SGrondin / bottleneck

Job scheduler and rate limiter, supports Clustering
MIT License
1.83k stars 79 forks source link

Script errors running in cluster mode - ERR value is not an integer or out of range #145

Closed sapientsteve closed 4 years ago

sapientsteve commented 4 years ago

Running bottleneck 2.17.1, using AWS Elasticache redis 5.0.6. We have 2 AWS environments (accounts) that are identical in terms of the node runtime and Elasticache version and they are running the exact same code (node 12). In one environment, bottleneck is perfectly happy using redis, in the other environment, bottleneck is throwing errors.
Bottleneck initialization options:

{
    "id": "api_throttler",
    "maxConcurrent": null,
    "minTime": 66.667,
    "datastore": "redis",
    "timeout": 33000,
    "clientOptions": {
        "host": redis_host,
        "port": 6379
    }
}

Debug messages from the "bad" environment show:

debug: msg=Calling Redis script: register.lua, data=[1580052652636,"awlg87bwrkh","2wj5xtc7r75","1",""]
debug: msg=Event triggered: error, data=[
{
    "command": "EVALSHA",
    "args": [
        "c455d8a6915285f079ceb0dec89a61a1f831d10b",
        8,
        "b_api_throttler_settings",
        "b_api_throttler_job_weights",
        "b_api_throttler_job_expirations",
        "b_api_throttler_job_clients",
        "b_api_throttler_client_running",
        "b_api_throttler_client_num_queued",
        "b_api_throttler_client_last_registered",
        "b_api_throttler_client_last_seen",
        1580052652636,
        "awlg87bwrkh",
        "2wj5xtc7r75",
        "1",
        ""
    ],
    "code": "ERR"
}
]
bottleneck limiter error: ReplyError: ERR Error running script (call to f_c455d8a6915285f079ceb0dec89a61a1f831d10b): @user_script:226: ERR value is not an integer or out of range 

The messages above are repeated for every limiter task. I've tried comparing the bottleneck debug messages between the environments and I can't identify any differences except that one environment fails on every call. FWIW, prior to using bottleneck, the code successfully interacts with redis to do other things.
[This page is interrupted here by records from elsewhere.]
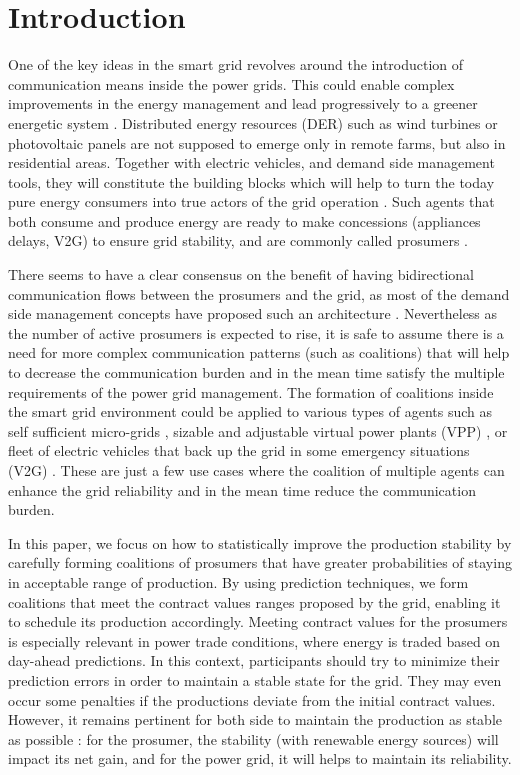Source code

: \documentclass[conference]{IEEEtran}
\begin{document}
\section{Introduction}
\label{sec:introduction}

One of the key ideas in the smart grid revolves around the introduction of communication means inside the power grids. This could enable complex improvements in the energy management and lead progressively to a greener energetic system \cite{Ramchurn} \cite{WuHamedHuangBook2011}. Distributed energy resources (DER) such as wind turbines or photovoltaic panels are not supposed to emerge only in remote farms, but also in residential areas. Together with electric vehicles, and demand side management tools, they will constitute the building blocks which will help to turn the today pure energy consumers into true actors of the grid operation \cite{Ramchurn}. Such agents that both consume and produce energy are ready to make concessions (appliances delays, V2G) to ensure grid stability, and are commonly called prosumers \cite{Rathnayaka2012} \cite{Ramchurn}.

There seems to have a clear consensus on the benefit of having bidirectional communication flows between the prosumers and the grid, as most of the demand side management concepts have proposed such an architecture \cite{WuHamedHuangBook2011}. Nevertheless as the number of active prosumers is expected to rise, it is safe to assume there is a need for more complex communication patterns (such as coalitions) that will help to decrease the communication burden and in the mean time satisfy the multiple requirements of the power grid management. The formation of coalitions inside the smart grid environment could be applied to various types of agents such as self sufficient micro-grids \cite{Pahwa}, sizable and adjustable virtual power plants (VPP) \cite{Braun, Ramchurn}, or fleet of electric vehicles that back up the grid in some emergency situations (V2G) \cite{Ramchurn}. These are just a few use cases where the coalition of multiple agents can enhance the grid reliability and in the mean time reduce the communication burden.

In this paper, we focus on how to statistically improve the production stability by carefully forming coalitions of prosumers that have greater probabilities of staying in acceptable range of production. By using prediction techniques, we form coalitions that meet the contract values ranges proposed by the grid, enabling it to schedule its production accordingly. Meeting contract values for the prosumers is especially relevant in power trade conditions, where energy is traded based on day-ahead predictions. In this context, participants should try to minimize their prediction errors in order to maintain a stable state for the grid. They may even occur some penalties if the productions deviate from the initial contract values. However, it remains pertinent for both side to maintain the production as stable as possible : for the prosumer, the stability (with renewable energy sources) will impact its net gain, and for the power grid, it will helps to maintain its reliability.
\end{document}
I'm also using limiter.ready() to wait for bottleneck to be happy.

Any tips on how to resolve this would be greatly appreciated. We've been using Bottleneck for the past year and it's been a lifesaver.
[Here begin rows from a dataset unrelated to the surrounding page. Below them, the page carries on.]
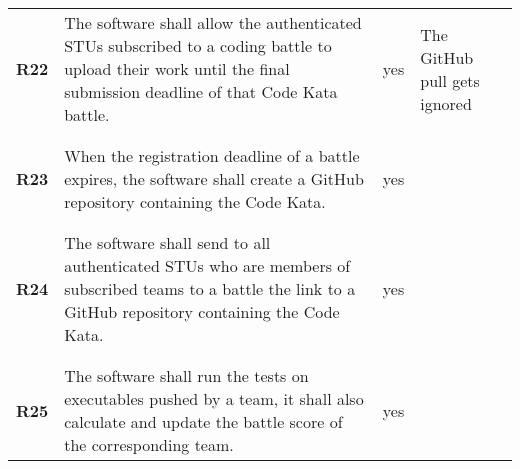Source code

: \begin{longtable}[H]{l p{6.5cm} l p{3cm}}
    \textbf{R22} & The software shall allow the authenticated STUs subscribed to a coding battle to upload their work until the final submission deadline of that Code Kata battle.                                                      & {\color{green}yes}   & The GitHub pull gets ignored                                                            \\
                 &                                                                                                                                                                                                                       &                      &                                                                                         \\\hline & & & \\
    \textbf{R23} & When the registration deadline of a battle expires, the software shall create a GitHub repository containing the Code Kata.                                                                                           & {\color{green}yes}   &                                                                                         \\
                 &                                                                                                                                                                                                                       &                      &                                                                                         \\\hline & & & \\
    \textbf{R24} & The software shall send to all authenticated STUs who are members of subscribed teams to a battle the link to a GitHub repository containing the Code Kata.                                                           & {\color{green}yes}   &                                                                                         \\
                 &                                                                                                                                                                                                                       &                      &                                                                                         \\\hline & & & \\
    \textbf{R25} & The software shall run the tests on executables pushed by a team, it shall also calculate and update the battle score of the corresponding team.                                                                      & {\color{green}yes}   &                                                                                         \\

\end{longtable}
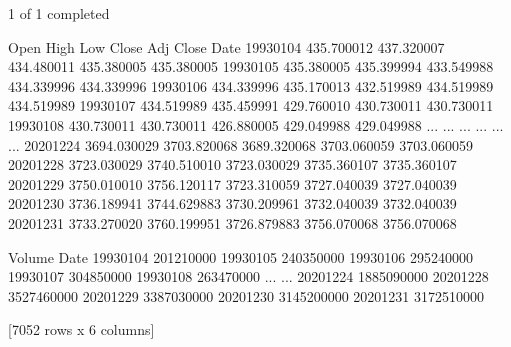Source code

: \documentclass[letterpaper,10pt,english]{jupyterBook}
\begin{document}
\begin{sphinxVerbatim}[commandchars=\\\{\}]
    
\end{sphinxVerbatim}

\begin{sphinxVerbatim}[commandchars=\\\{\}]
[*********************100\PYGZpc{}***********************]  1 of 1 completed
\end{sphinxVerbatim}

\begin{sphinxVerbatim}[commandchars=\\\{\}]
                   Open         High          Low        Close    Adj Close  \PYGZbs{}
Date                                                                          
1993\PYGZhy{}01\PYGZhy{}04   435.700012   437.320007   434.480011   435.380005   435.380005   
1993\PYGZhy{}01\PYGZhy{}05   435.380005   435.399994   433.549988   434.339996   434.339996   
1993\PYGZhy{}01\PYGZhy{}06   434.339996   435.170013   432.519989   434.519989   434.519989   
1993\PYGZhy{}01\PYGZhy{}07   434.519989   435.459991   429.760010   430.730011   430.730011   
1993\PYGZhy{}01\PYGZhy{}08   430.730011   430.730011   426.880005   429.049988   429.049988   
...                 ...          ...          ...          ...          ...   
2020\PYGZhy{}12\PYGZhy{}24  3694.030029  3703.820068  3689.320068  3703.060059  3703.060059   
2020\PYGZhy{}12\PYGZhy{}28  3723.030029  3740.510010  3723.030029  3735.360107  3735.360107   
2020\PYGZhy{}12\PYGZhy{}29  3750.010010  3756.120117  3723.310059  3727.040039  3727.040039   
2020\PYGZhy{}12\PYGZhy{}30  3736.189941  3744.629883  3730.209961  3732.040039  3732.040039   
2020\PYGZhy{}12\PYGZhy{}31  3733.270020  3760.199951  3726.879883  3756.070068  3756.070068   

                Volume  
Date                    
1993\PYGZhy{}01\PYGZhy{}04   201210000  
1993\PYGZhy{}01\PYGZhy{}05   240350000  
1993\PYGZhy{}01\PYGZhy{}06   295240000  
1993\PYGZhy{}01\PYGZhy{}07   304850000  
1993\PYGZhy{}01\PYGZhy{}08   263470000  
...                ...  
2020\PYGZhy{}12\PYGZhy{}24  1885090000  
2020\PYGZhy{}12\PYGZhy{}28  3527460000  
2020\PYGZhy{}12\PYGZhy{}29  3387030000  
2020\PYGZhy{}12\PYGZhy{}30  3145200000  
2020\PYGZhy{}12\PYGZhy{}31  3172510000  

[7052 rows x 6 columns]
\end{sphinxVerbatim}
\end{document}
sapientsteve commented 4 years ago

Duh...the problem was not using an integer for the bottleneck config minTime property. That value is being calculated based on an API rate limit that is based on "transactions per second". Making that value an integer solved the problem.

Not sure any fix is warranted other than possibly adding a check on that config value because the error message that comes back from redis via bottleneck wasn't very helpful for me.

RichardWright commented 3 years ago

@sapientsteve Hi steve, are you using redis with cluster mode enabled? I'm having some issues with it and I'm trying to establish if bottlebeck is compatible with it.

sapientsteve commented 3 years ago

@RichardWright yes. we are using cluster mode.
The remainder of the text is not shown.